E. Miscellaneous Factors
Concerns regarding delay and impact on the remaining claims caution against entering a final judgment as to the dismissal order. First, allowing piecemeal appellate review would extend the duration of this already lengthy litigation. Second, Defendants point out that appellate review of the dismissal order may sabotage the pending proposed class-wide settlement. There is a "strong judicial policy in favor of class action settlement," Ehrheart v. Verizon Wireless, 609 F.3d 590, 595 (3d Cir. 2010), and I find that this policy outweighs any need for immediate appeal of the dismissal order. Plaintiffs claim that Rule 54(b) certification would only threaten certain terms of the proposed settlement involving the County and Mr. Skrepenak, and those terms could be removed from the settlement. The proposed settlement was the product of great effort and negotiation, however, and it is possible that interference with any part of it could jeopardize the whole. Therefore, this factor weighs heavily in favor of denying Plaintiffs' motion.

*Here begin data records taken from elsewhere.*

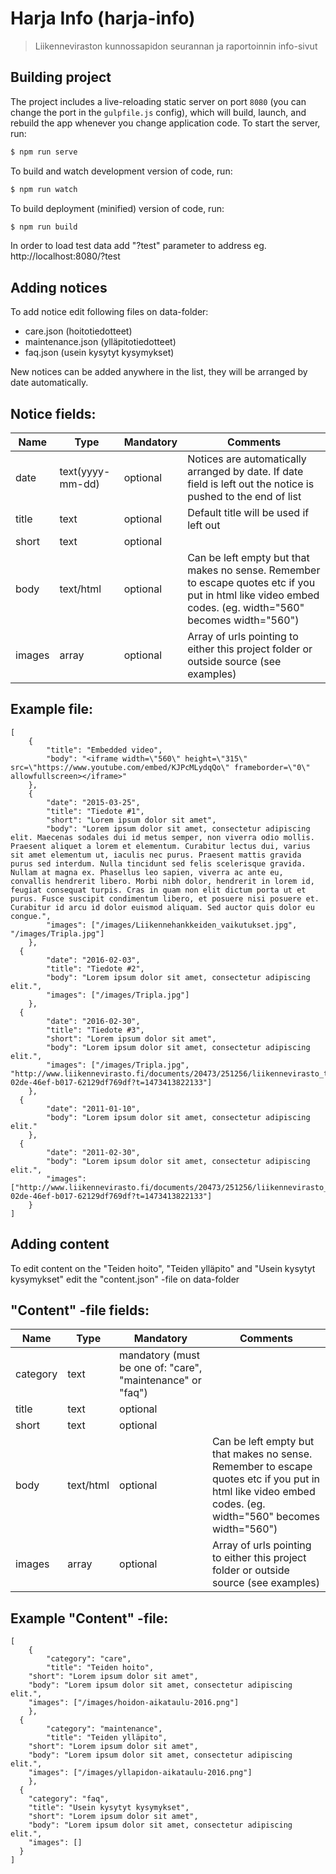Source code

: 
# Harja Info (harja-info)

> Liikenneviraston kunnossapidon seurannan ja raportoinnin info-sivut


## Building project

The project includes a live-reloading static server on port `8080` (you can change the port in the `gulpfile.js` config), which will build, launch, and rebuild the app whenever you change application code. To start the server, run:

```bash
$ npm run serve
```

To build and watch development version of code, run:

```bash
$ npm run watch
```

To build deployment (minified) version of code, run:

```bash
$ npm run build
```

In order to load test data add "?test" parameter to address eg. http://localhost:8080/?test


## Adding notices

To add notice edit following files on data-folder:
- care.json (hoitotiedotteet)
- maintenance.json (ylläpitotiedotteet)
- faq.json  (usein kysytyt kysymykset)

New notices can be added anywhere in the list, they will be arranged by date automatically.


## Notice fields:

| Name   | Type             | Mandatory | Comments |
|--------|------------------|-----------|----------|
| date   | text(yyyy-mm-dd) | optional  | Notices are automatically arranged by date. If date field is left out the notice is pushed to the end of list |
| title  | text             | optional  | Default title will be used if left out |
| short  | text             | optional  | |
| body   | text/html        | optional  | Can be left empty but that makes no sense. Remember to escape quotes etc if you put in html like video embed codes. (eg. width="560" becomes width=\"560\") |
| images | array            | optional  | Array of urls pointing to either this project folder or outside source (see examples) |



## Example file:
```
[
	{
		"title": "Embedded video",
		"body": "<iframe width=\"560\" height=\"315\" src=\"https://www.youtube.com/embed/KJPcMLydqQo\" frameborder=\"0\" allowfullscreen></iframe>"
	},
	{
		"date": "2015-03-25",
		"title": "Tiedote #1",
		"short": "Lorem ipsum dolor sit amet",
		"body": "Lorem ipsum dolor sit amet, consectetur adipiscing elit. Maecenas sodales dui id metus semper, non viverra odio mollis. Praesent aliquet a lorem et elementum. Curabitur lectus dui, varius sit amet elementum ut, iaculis nec purus. Praesent mattis gravida purus sed interdum. Nulla tincidunt sed felis scelerisque gravida. Nullam at magna ex. Phasellus leo sapien, viverra ac ante eu, convallis hendrerit libero. Morbi nibh dolor, hendrerit in lorem id, feugiat consequat turpis. Cras in quam non elit dictum porta ut et purus. Fusce suscipit condimentum libero, et posuere nisi posuere et. Curabitur id arcu id dolor euismod aliquam. Sed auctor quis dolor eu congue.",
		"images": ["/images/Liikennehankkeiden_vaikutukset.jpg", "/images/Tripla.jpg"]
	},
  {
		"date": "2016-02-03",
		"title": "Tiedote #2",
		"body": "Lorem ipsum dolor sit amet, consectetur adipiscing elit.",
		"images": ["/images/Tripla.jpg"]
	},
  {
		"date": "2016-02-30",
		"title": "Tiedote #3",
		"short": "Lorem ipsum dolor sit amet",
		"body": "Lorem ipsum dolor sit amet, consectetur adipiscing elit.",
		"images": ["/images/Tripla.jpg", "http://www.liikennevirasto.fi/documents/20473/251256/liikennevirasto_turvalaitehankinnat_2_web.jpg/f0b8b3b4-02de-46ef-b017-62129df769df?t=1473413822133"]
	},
  {
		"date": "2011-01-10",
		"body": "Lorem ipsum dolor sit amet, consectetur adipiscing elit."
	},
  {
		"date": "2011-02-30",
		"body": "Lorem ipsum dolor sit amet, consectetur adipiscing elit.",
		"images": ["http://www.liikennevirasto.fi/documents/20473/251256/liikennevirasto_turvalaitehankinnat_2_web.jpg/f0b8b3b4-02de-46ef-b017-62129df769df?t=1473413822133"]
	}
]
```


## Adding content

To edit content on the "Teiden hoito", "Teiden ylläpito" and "Usein kysytyt kysymykset" edit the "content.json" -file on data-folder


## "Content" -file fields:

| Name     | Type      | Mandatory | Comments |
|----------|-----------|-----------|----------|
| category | text      | mandatory (must be one of: "care", "maintenance" or "faq") | |
| title    | text      | optional  | |
| short    | text      | optional  | |
| body     | text/html | optional  | Can be left empty but that makes no sense. Remember to escape quotes etc if you put in html like video embed codes. (eg. width="560" becomes width=\"560\") |
| images   | array     | optional  | Array of urls pointing to either this project folder or outside source (see examples) |


## Example "Content" -file:

```
[
	{
		"category": "care",
		"title": "Teiden hoito",
    "short": "Lorem ipsum dolor sit amet",
    "body": "Lorem ipsum dolor sit amet, consectetur adipiscing elit.",
    "images": ["/images/hoidon-aikataulu-2016.png"]
	},
  {
		"category": "maintenance",
		"title": "Teiden ylläpito",
    "short": "Lorem ipsum dolor sit amet",
    "body": "Lorem ipsum dolor sit amet, consectetur adipiscing elit.",
    "images": ["/images/yllapidon-aikataulu-2016.png"]
	},
  {
    "category": "faq",
    "title": "Usein kysytyt kysymykset",
    "short": "Lorem ipsum dolor sit amet",
    "body": "Lorem ipsum dolor sit amet, consectetur adipiscing elit.",
    "images": []
  }
]
```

A review of the Rule 54(b) factors makes it clear that there are just reasons to delay review of the dismissal order. There is a possibility that there could be a set-off against any judgment against the County. More importantly, immediate review of the order is counter to judicial interests in preventing protracted litigation, promoting settlement, and avoiding piecemeal review. Based on this, certification of the dismissal order as final under Rule 54(b) is inappropriate.
For the reasons discussed above, Plaintiffs' Motion for Entry of Final Judgment will be denied. An appropriate Order follows.